Stacey and Edward met in August 1991 and, by September 1992, began living together in Edward's rented townhouse. In August 1994, Edward purchased a home in Rockaway, where they thereafter resided together.
Stacey and Edward became engaged in December 1994, and agreed to a small wedding in Hawaii in August 1995. Approximately one month before the wedding, Stacey planned to visit her mother and sister in Florida. The night before this trip, Edward presented Stacey with a draft of an agreement prepared by his attorney.*fn1
The agreement included, among other things, a waiver of Stacey's right to an elective share of Edward's estate. It also purported to limit Stacey's right to equitable distribution if she and Edward divorced, entitling her only to $3,000 multiplied by the number of years the parties were married prior to the dissolution of the marriage if dissolution occurred on or before their tenth wedding anniversary, and $5,000 multiplied by the number of years the parties were married if dissolution occurred after their tenth wedding anniversary.*fn2 In addition, the agreement contained limits on Stacey's right to alimony upon a dissolution of the marriage.*fn3 Edward also agreed that in the event of his death, Stacey would be entitled to receive a death benefit of $100,000.

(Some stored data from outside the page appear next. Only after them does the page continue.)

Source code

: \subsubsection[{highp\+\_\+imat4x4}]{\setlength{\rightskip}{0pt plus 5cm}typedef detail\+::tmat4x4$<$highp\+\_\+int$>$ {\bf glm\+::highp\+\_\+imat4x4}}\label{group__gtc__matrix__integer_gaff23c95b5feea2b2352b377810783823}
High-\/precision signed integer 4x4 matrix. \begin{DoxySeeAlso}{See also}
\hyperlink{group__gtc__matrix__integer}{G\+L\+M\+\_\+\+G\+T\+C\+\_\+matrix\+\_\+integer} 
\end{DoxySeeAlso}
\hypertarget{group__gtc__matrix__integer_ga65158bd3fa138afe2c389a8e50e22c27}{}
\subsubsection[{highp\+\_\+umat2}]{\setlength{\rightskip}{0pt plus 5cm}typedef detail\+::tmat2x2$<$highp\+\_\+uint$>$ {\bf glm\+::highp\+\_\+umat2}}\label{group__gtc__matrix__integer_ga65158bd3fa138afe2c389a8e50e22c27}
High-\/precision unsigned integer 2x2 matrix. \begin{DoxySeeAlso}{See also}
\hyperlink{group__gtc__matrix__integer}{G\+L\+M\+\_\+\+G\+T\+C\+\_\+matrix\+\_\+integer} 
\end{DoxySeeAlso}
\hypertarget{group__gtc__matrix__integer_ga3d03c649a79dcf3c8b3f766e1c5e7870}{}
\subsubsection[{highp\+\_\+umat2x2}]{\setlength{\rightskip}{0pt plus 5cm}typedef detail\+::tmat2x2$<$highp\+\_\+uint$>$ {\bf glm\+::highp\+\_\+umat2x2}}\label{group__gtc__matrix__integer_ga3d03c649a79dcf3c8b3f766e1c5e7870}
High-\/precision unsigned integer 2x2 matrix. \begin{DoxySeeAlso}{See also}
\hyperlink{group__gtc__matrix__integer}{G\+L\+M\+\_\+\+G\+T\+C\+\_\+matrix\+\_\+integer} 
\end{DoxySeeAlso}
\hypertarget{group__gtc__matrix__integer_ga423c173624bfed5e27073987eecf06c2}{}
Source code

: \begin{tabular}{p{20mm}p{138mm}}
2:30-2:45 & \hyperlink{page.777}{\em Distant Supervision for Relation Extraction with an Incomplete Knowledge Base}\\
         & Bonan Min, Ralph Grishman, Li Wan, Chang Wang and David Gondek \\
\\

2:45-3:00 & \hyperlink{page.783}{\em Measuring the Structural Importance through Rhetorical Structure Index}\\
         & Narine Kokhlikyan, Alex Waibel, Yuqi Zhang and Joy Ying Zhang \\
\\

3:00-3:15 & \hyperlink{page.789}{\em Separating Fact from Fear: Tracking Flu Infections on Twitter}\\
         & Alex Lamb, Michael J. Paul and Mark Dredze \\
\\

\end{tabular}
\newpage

Stacey left for Florida the day after receiving a copy of the agreement. She conversed with a New Jersey attorney about the agreement while in Florida. Stacey's attorney, Alan Rich, Esq., then contacted Edward's attorney, Edward Rosen, Esq., and, on July 17, 1995, Rosen forwarded to Rich a copy of the agreement.

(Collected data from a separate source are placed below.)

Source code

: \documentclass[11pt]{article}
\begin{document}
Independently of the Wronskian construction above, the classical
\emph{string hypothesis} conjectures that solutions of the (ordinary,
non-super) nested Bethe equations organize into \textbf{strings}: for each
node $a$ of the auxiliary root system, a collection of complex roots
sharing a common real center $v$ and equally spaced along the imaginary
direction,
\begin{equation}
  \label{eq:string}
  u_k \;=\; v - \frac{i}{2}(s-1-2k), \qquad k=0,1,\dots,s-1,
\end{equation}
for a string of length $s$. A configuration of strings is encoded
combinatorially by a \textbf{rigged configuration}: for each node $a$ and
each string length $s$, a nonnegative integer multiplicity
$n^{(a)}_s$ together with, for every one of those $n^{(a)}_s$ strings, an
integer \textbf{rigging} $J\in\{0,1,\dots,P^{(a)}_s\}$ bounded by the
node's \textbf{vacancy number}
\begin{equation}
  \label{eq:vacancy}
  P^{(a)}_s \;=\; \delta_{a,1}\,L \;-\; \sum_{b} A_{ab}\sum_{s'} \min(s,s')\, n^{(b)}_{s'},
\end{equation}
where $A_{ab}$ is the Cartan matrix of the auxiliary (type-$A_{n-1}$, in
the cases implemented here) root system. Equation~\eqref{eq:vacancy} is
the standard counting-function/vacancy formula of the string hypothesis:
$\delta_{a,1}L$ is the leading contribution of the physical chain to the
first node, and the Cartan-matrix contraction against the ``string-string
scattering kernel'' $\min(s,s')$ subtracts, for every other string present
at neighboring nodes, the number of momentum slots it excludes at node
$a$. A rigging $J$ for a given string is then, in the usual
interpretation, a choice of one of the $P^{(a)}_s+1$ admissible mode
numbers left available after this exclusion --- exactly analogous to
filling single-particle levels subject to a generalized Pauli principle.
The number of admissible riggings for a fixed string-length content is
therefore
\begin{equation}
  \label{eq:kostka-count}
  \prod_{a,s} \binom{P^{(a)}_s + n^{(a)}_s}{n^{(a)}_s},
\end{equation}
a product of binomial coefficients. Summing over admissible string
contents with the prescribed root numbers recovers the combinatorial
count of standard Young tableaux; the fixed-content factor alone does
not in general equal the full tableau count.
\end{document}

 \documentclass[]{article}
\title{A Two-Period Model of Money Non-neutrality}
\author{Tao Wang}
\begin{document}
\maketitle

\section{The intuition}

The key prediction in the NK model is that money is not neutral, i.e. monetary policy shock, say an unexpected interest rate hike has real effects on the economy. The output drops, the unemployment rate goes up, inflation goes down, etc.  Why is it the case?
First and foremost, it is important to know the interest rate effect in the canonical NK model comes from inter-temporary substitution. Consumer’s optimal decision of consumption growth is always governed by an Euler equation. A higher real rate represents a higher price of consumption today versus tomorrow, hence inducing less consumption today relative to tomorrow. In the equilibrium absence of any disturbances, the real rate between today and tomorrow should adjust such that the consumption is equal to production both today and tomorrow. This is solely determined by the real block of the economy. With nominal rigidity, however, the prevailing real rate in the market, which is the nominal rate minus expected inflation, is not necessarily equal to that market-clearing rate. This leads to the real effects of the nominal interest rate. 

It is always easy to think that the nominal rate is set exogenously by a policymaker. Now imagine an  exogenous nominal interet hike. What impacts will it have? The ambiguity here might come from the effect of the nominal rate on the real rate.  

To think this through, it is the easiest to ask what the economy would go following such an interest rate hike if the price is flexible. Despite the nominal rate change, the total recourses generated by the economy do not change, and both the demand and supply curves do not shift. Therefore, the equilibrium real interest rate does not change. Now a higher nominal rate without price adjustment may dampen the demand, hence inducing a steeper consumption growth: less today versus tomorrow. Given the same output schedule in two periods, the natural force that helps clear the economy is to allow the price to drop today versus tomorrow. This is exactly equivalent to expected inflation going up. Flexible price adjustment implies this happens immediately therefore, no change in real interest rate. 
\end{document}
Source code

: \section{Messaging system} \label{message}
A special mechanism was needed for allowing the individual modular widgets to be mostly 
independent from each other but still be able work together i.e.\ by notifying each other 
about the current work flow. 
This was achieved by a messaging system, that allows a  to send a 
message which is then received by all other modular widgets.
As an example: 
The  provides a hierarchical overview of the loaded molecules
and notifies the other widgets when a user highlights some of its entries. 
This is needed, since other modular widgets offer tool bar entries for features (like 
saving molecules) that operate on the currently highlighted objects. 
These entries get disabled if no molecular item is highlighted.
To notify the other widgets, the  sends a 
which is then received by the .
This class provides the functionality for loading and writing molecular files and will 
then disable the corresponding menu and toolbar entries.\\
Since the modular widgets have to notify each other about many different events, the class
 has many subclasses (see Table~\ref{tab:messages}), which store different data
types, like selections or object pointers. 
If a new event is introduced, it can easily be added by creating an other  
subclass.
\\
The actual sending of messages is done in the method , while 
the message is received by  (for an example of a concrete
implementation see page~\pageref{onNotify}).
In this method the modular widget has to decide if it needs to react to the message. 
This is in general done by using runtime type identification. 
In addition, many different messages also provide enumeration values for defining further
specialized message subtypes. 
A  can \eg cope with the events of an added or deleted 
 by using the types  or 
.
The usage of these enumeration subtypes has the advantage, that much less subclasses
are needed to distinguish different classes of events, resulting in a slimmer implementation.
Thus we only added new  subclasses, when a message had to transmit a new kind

Following his review of the agreement, Rich requested that Rosen provide the financial information that was referenced, but not included, within the agreement; Rosen immediately sent to Rich a copy of a document entitled "Financial Statement of Edward H. Shinn, IV, as of July 18, 1995," and advised Rich to append this document, as Rider A, to the agreement.
The financial statement revealed Edward's ownership of: a certificate of deposit (in the amount of $20,000); 100% of the stock in Edward Shinn United Crane, Inc. (valued at $635,000); 50% of the stock in Shinn Brothers Associates Inc. (valued at $80,000); 50% of the stock in Shinn Brothers Properties Inc. (valued at $6,750); a loan receivable due from Shinn Brothers Properties Inc. (in the amount of $52,000); 1.83% ownership of commercial rental properties referred to as Kenilworth Properties (the value of which was described on the document as "not available"); 6.66% ownership of commercial rental properties referred to as Lakewood Properties (the value of which was described as "not available"); 6% of the stock in United Crane & Shovel Service Co. Inc. (the value of which was described as "not available"); and the Rockaway residence (the equity of which was valued at $60,000 based upon an original purchase price of $290,000 and an outstanding mortgage of $230,000).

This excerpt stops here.